I believe that the battle is lost at Happy Hour, not at the hotel.

Ta-Nehisi Coates

What seems to be far more systemic in culture and churches is divorce. Does disobedience to the Graham rule mean you will have a divorce? Not at all, but in twenty-plus years of marriage counseling infidelity never starts in the hotel room. The two most prevalent causes of infidelity are extensive time with the same person of the opposite sex and alcohol. In saying that I am not saying spending time with the opposite sex is sinful nor is alcohol inherently sinful. Yet there is rarely a story of a spouse breaking their marriage vows that didn’t involve the excess of time and alcohol. We need guardrails. All of us.

For those who think this is a right-wing white evangelical issue. It’s not. Its wisdom. Here is a quote from an Atlantic interview with Ta-Nehisi Coates who is black and an atheist.

I’ve been with my spouse for almost 15 years. In those years, I’ve never been with anyone but the mother of my son. But that’s not because I am an especially good and true person. In fact, I am wholly in possession of an unimaginably filthy and mongrel mind. But I am also a dude who believes in guard-rails, as a buddy of mine once put it. I don’t believe in getting “in the moment” and then exercising will-power. I believe in avoiding “the moment.” I believe in being absolutely clear with myself about why I am having a second drink, and why I am not; why I am going to a party, and why I am not. I believe that the battle is lost at Happy Hour, not at the hotel. I am not a “good man.” But I am prepared to be an honorable one.

I share Coates’ concern. I want to be honorable. The way we function in an honorable way is within boundaries we create with our spouse. We need to create boundaries that serve to protect our marriages from going over the cliff. Pastor and author Andy Stanley says it this way

We need personal guardrails so we don’t stray into areas of life that can harm us or the people we love. If there’s one area in which personal guardrails are most needed but also most resisted, it’s in our relationships.

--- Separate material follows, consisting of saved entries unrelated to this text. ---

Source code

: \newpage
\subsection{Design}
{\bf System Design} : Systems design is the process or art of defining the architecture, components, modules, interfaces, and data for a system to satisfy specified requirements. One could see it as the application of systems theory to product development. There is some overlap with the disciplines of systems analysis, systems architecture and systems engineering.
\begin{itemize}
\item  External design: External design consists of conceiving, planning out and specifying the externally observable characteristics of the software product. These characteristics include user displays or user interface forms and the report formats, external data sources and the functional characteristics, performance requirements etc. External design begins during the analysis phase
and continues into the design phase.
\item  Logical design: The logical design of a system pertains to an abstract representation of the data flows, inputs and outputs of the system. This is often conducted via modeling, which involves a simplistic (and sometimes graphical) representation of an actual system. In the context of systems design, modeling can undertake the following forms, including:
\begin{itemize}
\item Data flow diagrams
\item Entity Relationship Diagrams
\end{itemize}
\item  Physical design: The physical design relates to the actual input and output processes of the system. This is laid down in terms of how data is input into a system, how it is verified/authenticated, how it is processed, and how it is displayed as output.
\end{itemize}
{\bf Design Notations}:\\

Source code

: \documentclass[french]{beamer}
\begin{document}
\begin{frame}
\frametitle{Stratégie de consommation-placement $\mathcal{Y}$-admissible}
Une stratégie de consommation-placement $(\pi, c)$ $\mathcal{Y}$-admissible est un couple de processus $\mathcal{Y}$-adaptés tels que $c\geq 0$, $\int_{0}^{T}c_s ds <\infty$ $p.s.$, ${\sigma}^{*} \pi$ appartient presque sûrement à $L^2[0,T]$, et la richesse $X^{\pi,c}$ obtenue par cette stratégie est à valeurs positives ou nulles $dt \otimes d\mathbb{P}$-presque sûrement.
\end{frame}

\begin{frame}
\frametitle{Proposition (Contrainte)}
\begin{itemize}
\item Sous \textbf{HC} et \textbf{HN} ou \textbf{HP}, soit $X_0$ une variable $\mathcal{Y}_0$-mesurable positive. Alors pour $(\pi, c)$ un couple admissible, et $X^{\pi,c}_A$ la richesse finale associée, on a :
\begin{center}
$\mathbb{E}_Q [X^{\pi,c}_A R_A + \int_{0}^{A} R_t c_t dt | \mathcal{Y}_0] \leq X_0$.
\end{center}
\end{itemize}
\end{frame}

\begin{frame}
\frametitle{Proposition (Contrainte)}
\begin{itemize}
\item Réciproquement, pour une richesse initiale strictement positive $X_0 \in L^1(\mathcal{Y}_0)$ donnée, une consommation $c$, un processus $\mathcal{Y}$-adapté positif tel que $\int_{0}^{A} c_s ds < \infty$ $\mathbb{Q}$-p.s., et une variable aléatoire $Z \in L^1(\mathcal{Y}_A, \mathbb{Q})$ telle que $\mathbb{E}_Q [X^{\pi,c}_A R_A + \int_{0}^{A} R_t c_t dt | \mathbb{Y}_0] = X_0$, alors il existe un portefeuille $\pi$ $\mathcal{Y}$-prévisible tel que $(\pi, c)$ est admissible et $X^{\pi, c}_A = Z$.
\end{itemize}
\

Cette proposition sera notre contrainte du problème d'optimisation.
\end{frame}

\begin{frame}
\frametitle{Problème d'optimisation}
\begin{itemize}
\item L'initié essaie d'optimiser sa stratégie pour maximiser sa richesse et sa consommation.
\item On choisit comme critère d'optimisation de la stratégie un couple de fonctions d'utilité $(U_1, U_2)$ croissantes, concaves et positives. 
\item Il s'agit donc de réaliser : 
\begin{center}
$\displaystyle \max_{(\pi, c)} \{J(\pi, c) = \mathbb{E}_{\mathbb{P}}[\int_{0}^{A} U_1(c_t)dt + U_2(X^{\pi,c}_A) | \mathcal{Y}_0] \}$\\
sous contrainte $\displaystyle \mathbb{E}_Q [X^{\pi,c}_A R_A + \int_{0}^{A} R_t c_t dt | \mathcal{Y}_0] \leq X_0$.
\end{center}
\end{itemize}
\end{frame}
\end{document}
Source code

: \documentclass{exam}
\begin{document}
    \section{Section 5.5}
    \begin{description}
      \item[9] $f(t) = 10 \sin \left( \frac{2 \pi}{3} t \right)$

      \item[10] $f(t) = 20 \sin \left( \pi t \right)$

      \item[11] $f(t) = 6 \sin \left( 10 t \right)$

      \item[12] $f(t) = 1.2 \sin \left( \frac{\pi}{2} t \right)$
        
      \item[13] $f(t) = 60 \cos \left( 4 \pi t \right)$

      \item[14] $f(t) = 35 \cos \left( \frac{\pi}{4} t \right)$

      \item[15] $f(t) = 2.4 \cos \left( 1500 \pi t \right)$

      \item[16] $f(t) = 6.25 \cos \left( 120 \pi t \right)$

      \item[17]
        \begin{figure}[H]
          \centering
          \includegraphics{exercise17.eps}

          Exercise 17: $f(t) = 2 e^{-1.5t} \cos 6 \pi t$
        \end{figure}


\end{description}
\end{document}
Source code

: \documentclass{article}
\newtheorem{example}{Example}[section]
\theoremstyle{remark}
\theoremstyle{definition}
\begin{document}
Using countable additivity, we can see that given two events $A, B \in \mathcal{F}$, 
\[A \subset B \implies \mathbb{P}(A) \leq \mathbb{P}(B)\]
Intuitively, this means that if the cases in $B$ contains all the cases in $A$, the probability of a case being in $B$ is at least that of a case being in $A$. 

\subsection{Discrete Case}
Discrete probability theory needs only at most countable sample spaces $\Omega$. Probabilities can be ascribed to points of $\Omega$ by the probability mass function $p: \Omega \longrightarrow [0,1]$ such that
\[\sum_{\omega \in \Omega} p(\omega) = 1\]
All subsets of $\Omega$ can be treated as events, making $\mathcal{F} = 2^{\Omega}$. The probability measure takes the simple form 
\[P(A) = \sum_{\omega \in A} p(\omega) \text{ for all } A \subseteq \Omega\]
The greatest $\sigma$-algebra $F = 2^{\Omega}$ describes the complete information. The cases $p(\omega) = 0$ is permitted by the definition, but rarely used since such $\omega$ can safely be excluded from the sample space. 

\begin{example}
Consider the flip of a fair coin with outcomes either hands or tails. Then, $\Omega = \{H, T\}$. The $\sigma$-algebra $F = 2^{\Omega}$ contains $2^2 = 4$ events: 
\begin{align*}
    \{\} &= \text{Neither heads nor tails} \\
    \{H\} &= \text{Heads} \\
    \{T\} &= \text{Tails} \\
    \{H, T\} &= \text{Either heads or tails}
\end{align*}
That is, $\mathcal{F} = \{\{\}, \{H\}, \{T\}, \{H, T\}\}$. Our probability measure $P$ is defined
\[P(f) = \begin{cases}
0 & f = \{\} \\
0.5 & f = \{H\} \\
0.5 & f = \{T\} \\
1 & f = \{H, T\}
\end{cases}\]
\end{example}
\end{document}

I don’t think one blanket rule is the best way to create guardrails but its a good starting point.

How Do We Create Healthy Guardrails?

Understand what the Bible teaches about the total depravity of mankind. – The Bible if you have read it is full of stories that reinforce the theological understanding that everything has been marred by sin and tainted by the fall. Ta-Nehisi Coates said this about himself “I believe that the battle is lost at Happy Hour, not at the hotel. I am not a “good man.”If you don’t see yourself as a sinner who needs a savior but rather as basically good you will overestimate your willpower your tolerance and your faithfulness. If Coats as an atheist can see this? Why can’t we?

Talk with your spouse about what guardrails need to be in place to honor God and each other in your marriage. Go with whoever has the most sensitive conscience on this topic.

If you need to make an exception to your per-determined guardrails communicate. My wife and I have a few guardrails we have set but when I am going to meet with a woman I always let her know before and discuss with her after.

Understand you are not Billy Graham. People who are powerful and famous have to be far more careful than someone who works from home. Fame, influence and travel all make guardrails so much more necessary. For most of you reading this those are not realities for you so even though you need guardrails you probably don’t need the same ones as Pence and Graham.

Our desire as Christians should be to primary to honor God in all we do, secondarily to love our spouse and kids well, and lastly to love our neighbor as ourselves. Setting clear guardrails helps us do all three.